From: Damien Broderick (d.broderick@english.unimelb.edu.au)
Date: Mon Jun 24 2002 - 01:39:27 MDT
It's perhaps interesting to reflect that those most likely to denounce
human copying or xoxing--whether real (uploads, teleports) or quasi
(biological clones)--often preach a doctrine requiring exactly the same
process:
When we die, we go to heaven, or perhaps we linger in some timeless state
until Judgement Day, and then are reconstructed.

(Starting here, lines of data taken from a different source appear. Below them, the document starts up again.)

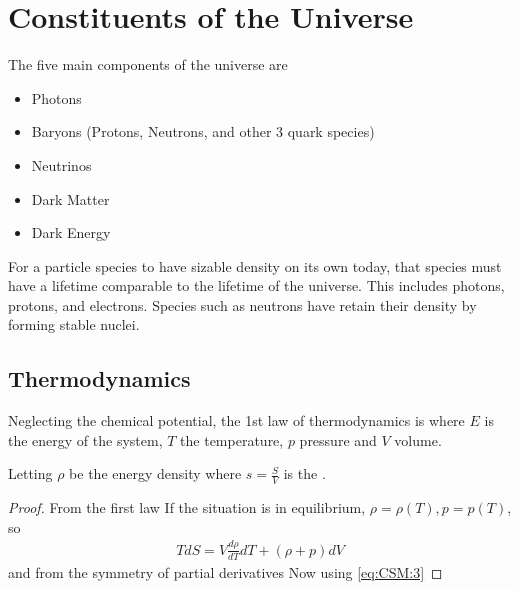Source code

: \documentclass{article}
\begin{document}
\section{Constituents of the Universe}
The five main components of the universe are 
\begin{itemize}
    \item Photons
    \item Baryons (Protons, Neutrons, and other 3 quark species)
    \item Neutrinos
    \item Dark Matter 
    \item Dark Energy
\end{itemize}
For a particle species to have sizable density on its own today, that species must have a lifetime comparable to the lifetime of the universe. This includes photons, protons, and electrons. Species such as neutrons have retain their density by forming stable nuclei. 

\subsection{Thermodynamics}
\begin{definition}
Neglecting the chemical potential, the 1st law of thermodynamics is 
where $E$ is the energy of the system, $T$ the temperature, $p$ pressure and $V$ volume. 
\end{definition}

\begin{prop}
Letting $\rho$ be the energy density
where $s=\frac{S}{V}$ is the .
\end{prop}
\begin{proof}
From the first law
If the situation is in equilibrium, $\rho=\rho(T), p=p(T)$, so 
\begin{align} \label{eq:CSM:3}
TdS = V \frac{d\rho}{dT} dT + (\rho + p) dV
\end{align}
and from the symmetry of partial derivatives 
Now using \ref{eq:CSM:3} 
\end{proof}
\end{document}
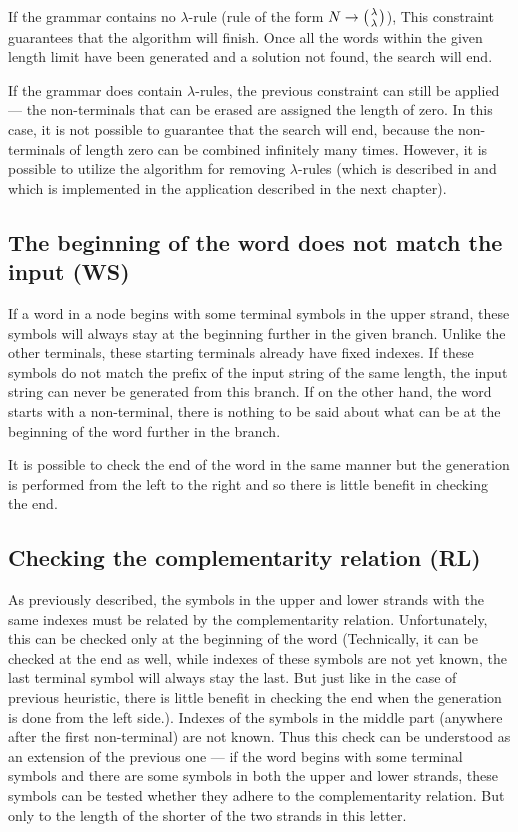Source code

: If the grammar contains no $\lambda$-rule (rule of the form $N \rightarrow \wkpair{\lambda}{\lambda}$), This constraint guarantees that the algorithm will finish. Once all the words within the given length limit have been generated and a solution not found, the search will end.

If the grammar does contain $\lambda$-rules, the previous constraint can still be applied --- the non-terminals that can be erased are assigned the length of zero. In this case, it is not possible to guarantee that the search will end, because the non-terminals of length zero can be combined infinitely many times. However, it is possible to utilize the algorithm for removing $\lambda$-rules (which is described in \cite{WK_CYK} and which is implemented in the application described in the next chapter).

\subsection{The beginning of the word does not match the input (WS)}
If a word in a node begins with some terminal symbols in the upper strand, these symbols will always stay at the beginning further in the given branch. Unlike the other terminals, these starting terminals already have fixed indexes. If these symbols do not match the prefix of the input string of the same length, the input string can never be generated from this branch.
If on the other hand, the word starts with a non-terminal, there is nothing to be said about what can be at the beginning of the word further in the branch.

It is possible to check the end of the word in the same manner but the generation is performed from the left to the right and so there is little benefit in checking the end.

\subsection{Checking the complementarity relation (RL)}
As previously described, the symbols in the upper and lower strands with the same indexes must be related by the complementarity relation. Unfortunately, this can be checked only at the beginning of the word (Technically, it can be checked at the end as well, while indexes of these symbols are not yet known, the last terminal symbol will always stay the last. But just like in the case of previous heuristic, there is little benefit in checking the end when the generation is done from the left side.). Indexes of the symbols in the middle part (anywhere after the first non-terminal) are not known. Thus this check can be understood as an extension of the previous one --- if the word begins with some terminal symbols and there are some symbols in both the upper and lower strands, these symbols can be tested whether they adhere to the complementarity relation. But only to the length of the shorter of the two strands in this letter.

In other words, all the atoms that constitute us are snatched away in the
moment of death. No slow, sedate, comforting neuron-by-neuron uploading
here; whack, zeroed out. Now it's true that some kind of *pattern* or
*essence* is postulated to survive (inside some impalpable medium, perhaps
the Mind of God). That pattern will be re-embodied at some future time,
either in righteous glory or in a toughened format able to withstand the
hideous eternal torments deployed by its Just and Loving Creator.
It's not altogether clear to me how this differs from fictional
teleportation, real quantum teleportation, or proposed methods of uploading
on to a distinct computational platform (complete with, one hopes, adequate
sensors and effectors). I'm pretty sure Christian ethicists and other
worry-warts won't see the resemblance, however.